At this point, I have not searched vols. 6-7 of the Letters; The Poetry Notebooks of Ralph Waldo Emerson, ed. Ralph H. Orth et al.; and The Topical Notebooks of Ralph Waldo Emerson, ed. Ralph H. Orth. Nevertheless, I’m assuming that Emerson probably did not write this passage, and the attribution should read “attributed to Emerson.” Can anyone prove me wrong by providing a definitive source for this quote?

(1/5/22: Click here for another Not Emerson hymn.)

39 thoughts on “Not Emerson?”

  1. And if he didn’t say it, who did? That’s harder to track down. Looking on the net I just find it attributed to RWE over and over–no doubt because they are all copying the same source, or each other.

  2. And on Google Books the earliest instance of the full sentence “That which dominates our imaginations and our thoughts will determine our lives, and character” is “Singing the Living Tradition.” I think it’s safe to say that this is a spurious quotation; it doesn’t really sound like Emerson in any case.

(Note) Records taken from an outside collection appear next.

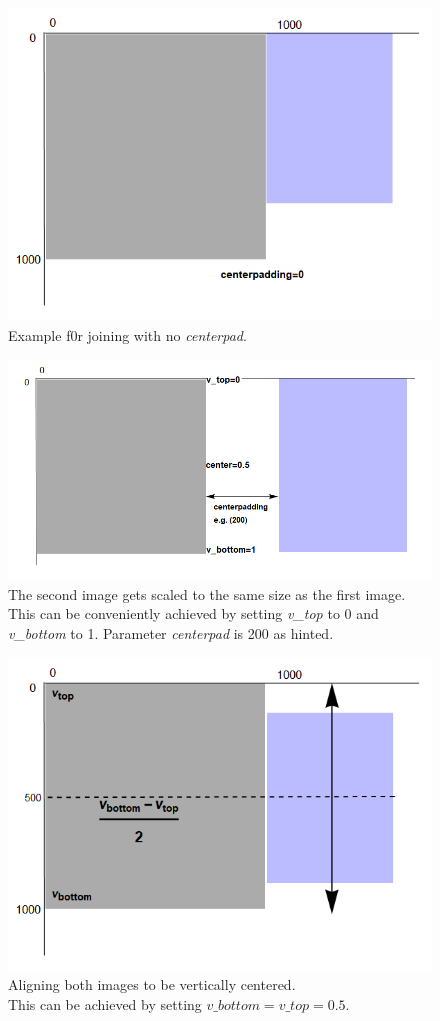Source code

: \documentclass[a4paper, 12pt, bibliography=totoc]{scrartcl}
\begin{document}
\begin{figure}[H]
	\centering
	\includegraphics[width=0.6\linewidth]{images/svgjoinpad0.png}
	\caption{Example f0r joining with no \textit{centerpad}.}
	\label{fig:svgjoinpad0}
\end{figure}

\begin{figure}[H]
	\centering
	\includegraphics[width=0.8\linewidth]{images/svgjoinscale1.png}
	\caption{The second image gets scaled to the same size as the first image. This can be conveniently achieved by setting \textit{v\_top} to 0 and \textit{v\_bottom} to 1. Parameter \textit{centerpad} is 200 as hinted.}
	\label{fig:svgjoinscale1}
\end{figure}

\begin{figure}[H]
	\centering
	\includegraphics[width=0.8\linewidth]{images/svgjoinpad0centered.png}
	\caption{Aligning both images to be vertically centered. \\
		This can be achieved by setting $v\_bottom=v\_top=0.5$.}
	\label{fig:svgjoinpad0centered}
\end{figure}
\end{document}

  3. I did a search on google books. The earliest reference so far prefaces it with “The Gods we worship write their names on our faces, be sure of that”. In Business ethics, Volumes 1-3, Mavis Publications, 1987. A search on that phrase yielded a variant from 1975 in “Gates of Prayer: The New Union of Prayer” by Chaim Stern. Quoted but not attributed to anyone. The quote is also now in the first person plural “And we will worship something…”

  4. Thanks, hive-mind!

    Erp @ 3 — Thanks for the reference to the Gates of Prayer passage. Just for completeness, here’s the passage in its entirety:

    “The Gods We Worship

    “Through prayer we struggle to experience the Presence of God. Let us be sure that the One we invoke is the Most High, not a god of battles, or state or status or “success” — but the Source of peace and mercy and goodness. For, truly: ‘The gods we worship write their names on our faces, be sure of that. And we will worship something — have no doubt of that either. We may think that our tribute is paid in secret in the dark recesses of the heart — but it will out. That which dominates our imagination and our thoughts will determine our life and character. Therefore it behooves us to be careful what we are worshipping, for what we are worshipping we are becoming.'” [p. 240]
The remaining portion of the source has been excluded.